● **INFORMATION**
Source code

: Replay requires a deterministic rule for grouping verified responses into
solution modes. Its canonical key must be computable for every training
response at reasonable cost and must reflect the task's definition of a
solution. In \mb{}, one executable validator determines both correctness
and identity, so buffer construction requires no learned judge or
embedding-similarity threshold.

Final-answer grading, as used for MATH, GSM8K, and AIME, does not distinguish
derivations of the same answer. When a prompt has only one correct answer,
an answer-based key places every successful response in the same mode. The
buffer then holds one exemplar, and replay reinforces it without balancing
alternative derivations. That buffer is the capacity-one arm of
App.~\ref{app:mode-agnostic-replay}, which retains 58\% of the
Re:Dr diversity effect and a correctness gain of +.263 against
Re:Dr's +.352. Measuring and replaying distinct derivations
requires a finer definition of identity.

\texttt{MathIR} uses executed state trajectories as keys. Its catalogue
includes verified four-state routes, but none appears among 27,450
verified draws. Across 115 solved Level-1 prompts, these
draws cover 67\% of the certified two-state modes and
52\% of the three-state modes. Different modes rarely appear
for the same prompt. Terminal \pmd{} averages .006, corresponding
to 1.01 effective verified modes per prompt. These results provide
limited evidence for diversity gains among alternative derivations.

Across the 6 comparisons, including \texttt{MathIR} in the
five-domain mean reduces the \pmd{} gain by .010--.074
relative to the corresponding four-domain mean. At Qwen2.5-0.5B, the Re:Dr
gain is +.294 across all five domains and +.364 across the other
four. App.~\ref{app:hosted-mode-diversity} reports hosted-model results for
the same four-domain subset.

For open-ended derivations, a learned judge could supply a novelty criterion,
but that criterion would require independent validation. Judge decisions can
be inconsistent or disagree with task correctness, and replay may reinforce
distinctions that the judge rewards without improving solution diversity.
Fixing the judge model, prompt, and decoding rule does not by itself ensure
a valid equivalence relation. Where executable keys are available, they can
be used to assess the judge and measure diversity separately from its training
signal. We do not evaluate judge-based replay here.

---

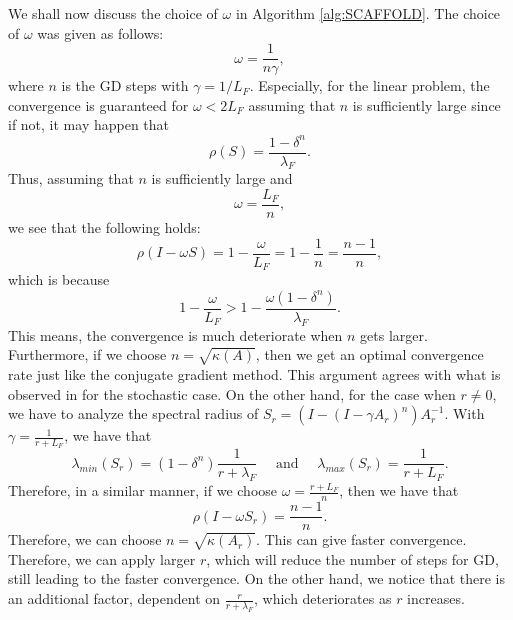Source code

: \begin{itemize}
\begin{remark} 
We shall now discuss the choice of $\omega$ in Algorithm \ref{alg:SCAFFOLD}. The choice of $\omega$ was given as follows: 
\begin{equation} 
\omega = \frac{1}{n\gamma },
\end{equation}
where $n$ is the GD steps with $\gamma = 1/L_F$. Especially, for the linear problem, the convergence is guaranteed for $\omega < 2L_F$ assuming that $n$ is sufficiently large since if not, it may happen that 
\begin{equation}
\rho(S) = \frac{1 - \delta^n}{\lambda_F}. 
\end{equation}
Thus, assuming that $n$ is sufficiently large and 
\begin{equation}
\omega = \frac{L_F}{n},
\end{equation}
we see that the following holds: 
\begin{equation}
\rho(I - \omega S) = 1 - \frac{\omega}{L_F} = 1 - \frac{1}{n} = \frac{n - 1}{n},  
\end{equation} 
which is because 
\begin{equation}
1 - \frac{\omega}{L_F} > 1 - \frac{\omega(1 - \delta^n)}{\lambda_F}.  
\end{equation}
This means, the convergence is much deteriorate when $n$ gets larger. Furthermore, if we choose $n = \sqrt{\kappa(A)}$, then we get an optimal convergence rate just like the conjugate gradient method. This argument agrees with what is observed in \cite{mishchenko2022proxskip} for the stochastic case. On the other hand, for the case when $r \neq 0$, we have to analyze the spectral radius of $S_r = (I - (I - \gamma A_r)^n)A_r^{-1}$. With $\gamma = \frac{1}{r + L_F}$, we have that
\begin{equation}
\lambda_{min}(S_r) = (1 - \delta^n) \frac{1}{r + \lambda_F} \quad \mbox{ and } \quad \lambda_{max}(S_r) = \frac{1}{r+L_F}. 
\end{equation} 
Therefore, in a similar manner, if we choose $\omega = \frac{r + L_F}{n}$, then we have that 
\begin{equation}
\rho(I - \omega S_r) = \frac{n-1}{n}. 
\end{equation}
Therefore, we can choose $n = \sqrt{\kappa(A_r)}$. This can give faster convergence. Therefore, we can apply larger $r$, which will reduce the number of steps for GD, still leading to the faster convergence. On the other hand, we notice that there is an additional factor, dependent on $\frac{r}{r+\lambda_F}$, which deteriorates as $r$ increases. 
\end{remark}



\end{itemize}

● **ACTIVITY**
What you return must be an exact retyping of the lines above starting at the line with "gain is +.294" and ending at the line with "be inconsistent or", and nothing besides.

● **ANSWER BOX**
gain is +.294 across all five domains and +.364 across the other
four. App.~\ref{app:hosted-mode-diversity} reports hosted-model results for
the same four-domain subset.

For open-ended derivations, a learned judge could supply a novelty criterion,
but that criterion would require independent validation. Judge decisions can
be inconsistent or disagree with task correctness, and replay may reinforce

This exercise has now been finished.